La palette de la défense a perdu ses couleurs
Comme le veut la tradition Jean-Baptiste Riolacci, en tant que Premier secrétaire de la Conférence, avait en charge l’éloge d’un avocat disparu. Mais comment choisir, dans un barreau particulièrement endeuillé ces derniers mois par la disparition de Me Pierre Haïk, Me Jean-Louis Pelletier, Me Hervé Temime et tant d’autres ? Le premier secrétaire a donc dressé le portrait d’un barreau en deuil, évoquant « la palette » de la défense qui « a perdu ses couleurs et s’est couverte de noir ». Le premier secrétaire a également lancé quelques piques. Contre le garde des Sceaux par exemple. Le matin même, on venait d’apprendre le rejet par le Conseil constitutionnel de la QPC sur les cours criminelles départementales, et nombre d’avocats dans la salle étaient en colère. Pour eux en effet, la création des cours criminelles départementales préfigure la disparition du jury populaire, or, ils ne pardonnent pas à celui qui fut le maître incontesté des assises de présider en tant que ministre à leur disparition. « Si la naissance d’un ministre suppose la mort d’un avocat il nous reste à espérer que les remaniements demeurent rares » a commenté Me Jean-Baptiste Riolacci. Il a eu aussi un mot pour l’injustice faite à deux pénalistes parisiens, Me Joseph Cohen-Sabban et Me Xavier Nogueras, accusés d’avoir produit des faux en toute connaissance de cause lors d’un procès d’assises. Ils ont été relaxés de ce chef par le tribunal correctionnel de Paris, mais le parquet a fait appel. Ce fut la dernière plaidoirie de Me Hervé Temime en défense de Me Xavier Nogueras (lire nos articles sur cette affaire ici). La troisième flèche a visé les juridictions et la multiplication des déferrements en comparution immédiate dans la perspective des Jeux olympiques.
Un discours sans notes !
Le deuxième secrétaire, Me Seydi Ba, a consacré son discours (accessible en vidéo ici) au massacre du 17 octobre 1961 à travers la procédure en diffamation intentée par le préfet de police de l’époque Maurice Papon, défendu par Me Jean-Marc Varaut, contre l’historien amateur et militant du parti communiste marxiste-léniniste de France Jean-Luc Einaudi qui a écrit dans Le Monde le 20 mai 1998 « En octobre 1961, il y eut à Paris un massacre perpétré par des forces de police agissant sous les ordres de Maurice Papon ». Ce 17 octobre, pour protester contre le couvre-feu imposé aux Algériens à Paris, le FLN décide d’organiser une manifestation non-violente. La répression policière a fait de nombreux morts sans que les historiens s’accordent sur leur nombre (2 selon les informations communiquées par la préfecture de police le lendemain, entre 38 et 98 selon les différents rapports rédigés sur le sujet, 393 selon JL Einaudi). Beaucoup ont été ligotés et jetés dans la Seine. S’ils ont coulé, c’est qu’ils étaient coupables, accuse le secrétaire de la conférence, en référence à la peine de l’ordalie. Jean-Luc Einaudi sera finalement relaxé. Dénonçant la difficulté d’être français tout en portant ce passé, Me Seydi Ba a invité l’assistance à avoir une pensée pour les victimes en sortant du théâtre et en traversant le Pont Saint-Michel. Son discours de trente minutes, flamboyant d’émotion et de colère, a été prononcé sans note. Les deux premiers secrétaires ont été gratifiés d’une standing ovation tant la qualité de leurs interventions a séduit leurs pairs.

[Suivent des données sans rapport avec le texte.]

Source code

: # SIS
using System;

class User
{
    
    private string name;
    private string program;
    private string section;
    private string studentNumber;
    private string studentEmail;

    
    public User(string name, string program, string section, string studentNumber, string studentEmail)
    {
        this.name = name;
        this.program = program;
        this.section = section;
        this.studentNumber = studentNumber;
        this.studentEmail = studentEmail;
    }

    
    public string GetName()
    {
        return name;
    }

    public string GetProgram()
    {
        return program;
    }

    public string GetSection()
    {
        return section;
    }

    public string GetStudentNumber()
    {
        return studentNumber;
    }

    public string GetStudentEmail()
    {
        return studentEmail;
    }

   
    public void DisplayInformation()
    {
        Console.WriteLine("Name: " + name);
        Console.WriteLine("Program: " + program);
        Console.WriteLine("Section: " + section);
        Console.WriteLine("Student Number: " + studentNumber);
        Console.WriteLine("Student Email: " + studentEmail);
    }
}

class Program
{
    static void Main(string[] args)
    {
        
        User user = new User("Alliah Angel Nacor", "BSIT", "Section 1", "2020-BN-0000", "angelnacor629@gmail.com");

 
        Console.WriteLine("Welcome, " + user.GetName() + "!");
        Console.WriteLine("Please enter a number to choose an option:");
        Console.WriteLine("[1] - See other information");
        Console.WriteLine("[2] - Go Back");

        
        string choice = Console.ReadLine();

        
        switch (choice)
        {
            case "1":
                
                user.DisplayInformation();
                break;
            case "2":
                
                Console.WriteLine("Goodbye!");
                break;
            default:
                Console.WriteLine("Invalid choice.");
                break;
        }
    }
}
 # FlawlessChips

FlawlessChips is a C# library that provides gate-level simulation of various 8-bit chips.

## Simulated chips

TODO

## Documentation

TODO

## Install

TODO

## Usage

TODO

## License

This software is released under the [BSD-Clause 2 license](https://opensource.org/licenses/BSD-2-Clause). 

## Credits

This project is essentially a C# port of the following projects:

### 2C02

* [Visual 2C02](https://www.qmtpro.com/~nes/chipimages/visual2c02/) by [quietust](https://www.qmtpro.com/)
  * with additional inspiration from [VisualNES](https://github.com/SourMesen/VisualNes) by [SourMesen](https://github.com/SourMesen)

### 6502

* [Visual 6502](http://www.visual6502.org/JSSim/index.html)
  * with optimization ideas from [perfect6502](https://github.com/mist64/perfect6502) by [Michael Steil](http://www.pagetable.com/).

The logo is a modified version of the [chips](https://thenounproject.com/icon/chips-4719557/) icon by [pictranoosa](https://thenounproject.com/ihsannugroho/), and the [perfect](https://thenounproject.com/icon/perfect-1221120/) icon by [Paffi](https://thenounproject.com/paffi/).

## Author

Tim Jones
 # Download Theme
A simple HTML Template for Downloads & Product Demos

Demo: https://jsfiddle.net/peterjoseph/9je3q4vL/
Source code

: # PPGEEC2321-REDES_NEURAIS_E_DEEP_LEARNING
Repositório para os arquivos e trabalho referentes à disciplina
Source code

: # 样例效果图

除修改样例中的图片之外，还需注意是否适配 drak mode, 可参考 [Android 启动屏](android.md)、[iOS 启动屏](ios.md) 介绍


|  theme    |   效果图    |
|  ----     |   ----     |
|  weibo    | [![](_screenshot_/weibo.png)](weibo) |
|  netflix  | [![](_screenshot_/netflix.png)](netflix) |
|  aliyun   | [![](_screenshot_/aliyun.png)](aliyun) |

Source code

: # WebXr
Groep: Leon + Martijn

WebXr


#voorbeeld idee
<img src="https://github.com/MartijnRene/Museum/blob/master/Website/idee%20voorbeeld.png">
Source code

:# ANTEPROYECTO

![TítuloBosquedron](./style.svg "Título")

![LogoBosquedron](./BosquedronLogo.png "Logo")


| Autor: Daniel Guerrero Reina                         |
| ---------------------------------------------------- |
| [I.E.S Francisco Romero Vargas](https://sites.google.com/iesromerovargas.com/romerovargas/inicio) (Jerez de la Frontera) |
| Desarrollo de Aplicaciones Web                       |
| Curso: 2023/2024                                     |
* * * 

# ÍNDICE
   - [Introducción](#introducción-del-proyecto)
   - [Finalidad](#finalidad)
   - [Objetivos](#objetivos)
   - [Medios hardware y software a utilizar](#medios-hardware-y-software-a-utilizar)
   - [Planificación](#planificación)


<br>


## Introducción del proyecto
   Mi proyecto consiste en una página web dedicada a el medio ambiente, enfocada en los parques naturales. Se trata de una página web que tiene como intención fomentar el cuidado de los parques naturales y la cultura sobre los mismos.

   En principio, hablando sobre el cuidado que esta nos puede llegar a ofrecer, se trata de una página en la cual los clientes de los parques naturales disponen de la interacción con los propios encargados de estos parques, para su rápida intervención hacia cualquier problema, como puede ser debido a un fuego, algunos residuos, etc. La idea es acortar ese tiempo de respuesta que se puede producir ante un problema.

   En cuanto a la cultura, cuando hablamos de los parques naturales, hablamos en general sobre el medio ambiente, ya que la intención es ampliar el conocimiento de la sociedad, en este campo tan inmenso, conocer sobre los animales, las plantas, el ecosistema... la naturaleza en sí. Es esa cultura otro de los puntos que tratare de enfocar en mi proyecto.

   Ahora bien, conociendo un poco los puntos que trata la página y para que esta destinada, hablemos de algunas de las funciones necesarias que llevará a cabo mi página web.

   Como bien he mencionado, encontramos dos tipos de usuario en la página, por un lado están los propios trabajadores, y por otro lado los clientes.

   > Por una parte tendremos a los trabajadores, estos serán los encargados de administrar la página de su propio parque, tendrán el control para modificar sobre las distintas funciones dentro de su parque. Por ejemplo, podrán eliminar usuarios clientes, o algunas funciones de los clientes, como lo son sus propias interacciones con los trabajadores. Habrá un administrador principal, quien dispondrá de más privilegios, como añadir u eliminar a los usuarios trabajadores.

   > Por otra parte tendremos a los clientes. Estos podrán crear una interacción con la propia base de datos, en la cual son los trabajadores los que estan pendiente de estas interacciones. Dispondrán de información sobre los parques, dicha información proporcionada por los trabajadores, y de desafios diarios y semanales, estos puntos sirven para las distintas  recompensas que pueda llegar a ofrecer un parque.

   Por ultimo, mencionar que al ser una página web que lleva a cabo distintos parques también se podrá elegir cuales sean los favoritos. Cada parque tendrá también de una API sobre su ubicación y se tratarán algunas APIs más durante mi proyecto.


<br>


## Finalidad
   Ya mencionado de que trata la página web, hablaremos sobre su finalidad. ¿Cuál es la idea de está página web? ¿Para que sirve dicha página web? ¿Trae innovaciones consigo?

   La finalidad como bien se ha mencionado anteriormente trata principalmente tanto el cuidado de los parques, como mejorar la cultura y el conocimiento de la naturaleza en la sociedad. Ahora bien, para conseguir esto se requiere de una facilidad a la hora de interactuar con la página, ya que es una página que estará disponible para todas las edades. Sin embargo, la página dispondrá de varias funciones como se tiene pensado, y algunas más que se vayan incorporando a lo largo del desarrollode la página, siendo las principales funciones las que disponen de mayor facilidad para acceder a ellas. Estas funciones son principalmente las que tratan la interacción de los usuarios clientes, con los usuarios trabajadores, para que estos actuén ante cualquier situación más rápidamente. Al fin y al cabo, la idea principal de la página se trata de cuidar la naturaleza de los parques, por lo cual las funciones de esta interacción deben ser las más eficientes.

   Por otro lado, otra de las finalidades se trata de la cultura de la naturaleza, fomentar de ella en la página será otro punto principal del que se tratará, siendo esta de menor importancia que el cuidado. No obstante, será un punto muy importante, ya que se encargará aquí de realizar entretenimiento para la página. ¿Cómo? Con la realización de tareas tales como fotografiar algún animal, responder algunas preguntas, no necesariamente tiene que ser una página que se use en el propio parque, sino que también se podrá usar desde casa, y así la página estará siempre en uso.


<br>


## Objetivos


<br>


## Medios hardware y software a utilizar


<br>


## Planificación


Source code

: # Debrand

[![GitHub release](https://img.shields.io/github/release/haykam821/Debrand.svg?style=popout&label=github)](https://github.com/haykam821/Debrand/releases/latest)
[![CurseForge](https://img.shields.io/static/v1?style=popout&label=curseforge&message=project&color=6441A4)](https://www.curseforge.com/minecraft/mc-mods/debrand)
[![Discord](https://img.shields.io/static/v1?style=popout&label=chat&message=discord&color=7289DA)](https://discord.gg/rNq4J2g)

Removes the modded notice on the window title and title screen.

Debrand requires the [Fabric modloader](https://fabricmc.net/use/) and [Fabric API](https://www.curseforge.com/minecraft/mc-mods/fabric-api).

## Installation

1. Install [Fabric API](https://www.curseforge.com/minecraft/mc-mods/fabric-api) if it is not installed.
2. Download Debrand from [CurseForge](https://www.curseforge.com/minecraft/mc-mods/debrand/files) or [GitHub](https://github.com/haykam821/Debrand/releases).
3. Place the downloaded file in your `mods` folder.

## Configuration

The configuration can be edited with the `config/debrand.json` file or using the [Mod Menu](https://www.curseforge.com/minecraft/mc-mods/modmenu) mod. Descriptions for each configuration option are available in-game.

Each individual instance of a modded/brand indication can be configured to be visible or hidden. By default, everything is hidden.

La médaille de la Conférence remise à Arnaud Leclercq
À l’occasion de la traditionnelle remise des prix qui a suivi, la conférence a remis sa médaille à l’huissier-audiencier parisien Arnaud Leclercq, elle récompense un homme aimé de tous pour son engagement au service de la justice, sa gentillesse et sa très grande culture.
« La défense de l’humanité incombe aux avocats »
Le garde des Sceaux n’était toujours pas arrivé quand le bouillonnant vice-bâtonnier Vincent Nioré a commencé son discours en évoquant la situation internationale, du génocide du 7 octobre aux enfants de Gaza qui inscrivent leur nom sur la paume de leur main pour que leurs corps puissent être identifiables sous les décombres du droit international, sous les décombres des « lois » de la guerre autant de lois criminelles ! Arménien d’origine, Vincent Nioré a cité aussi la situation du Haut-Karabagh, et dénoncé « l’épuration ethnique de 120 000 Arméniens dans l’indifférence de la communauté internationale ». Rien de ce qui est humain n’est étranger à l’avocat : « J’y pense parce que je suis avocat. Et que la défense de l’humanité incombe aux avocats. Même si je n’arrive pas à surmonter un indicible sentiment d’impuissance dans ce monde à la dérive qui va de folie en furie ».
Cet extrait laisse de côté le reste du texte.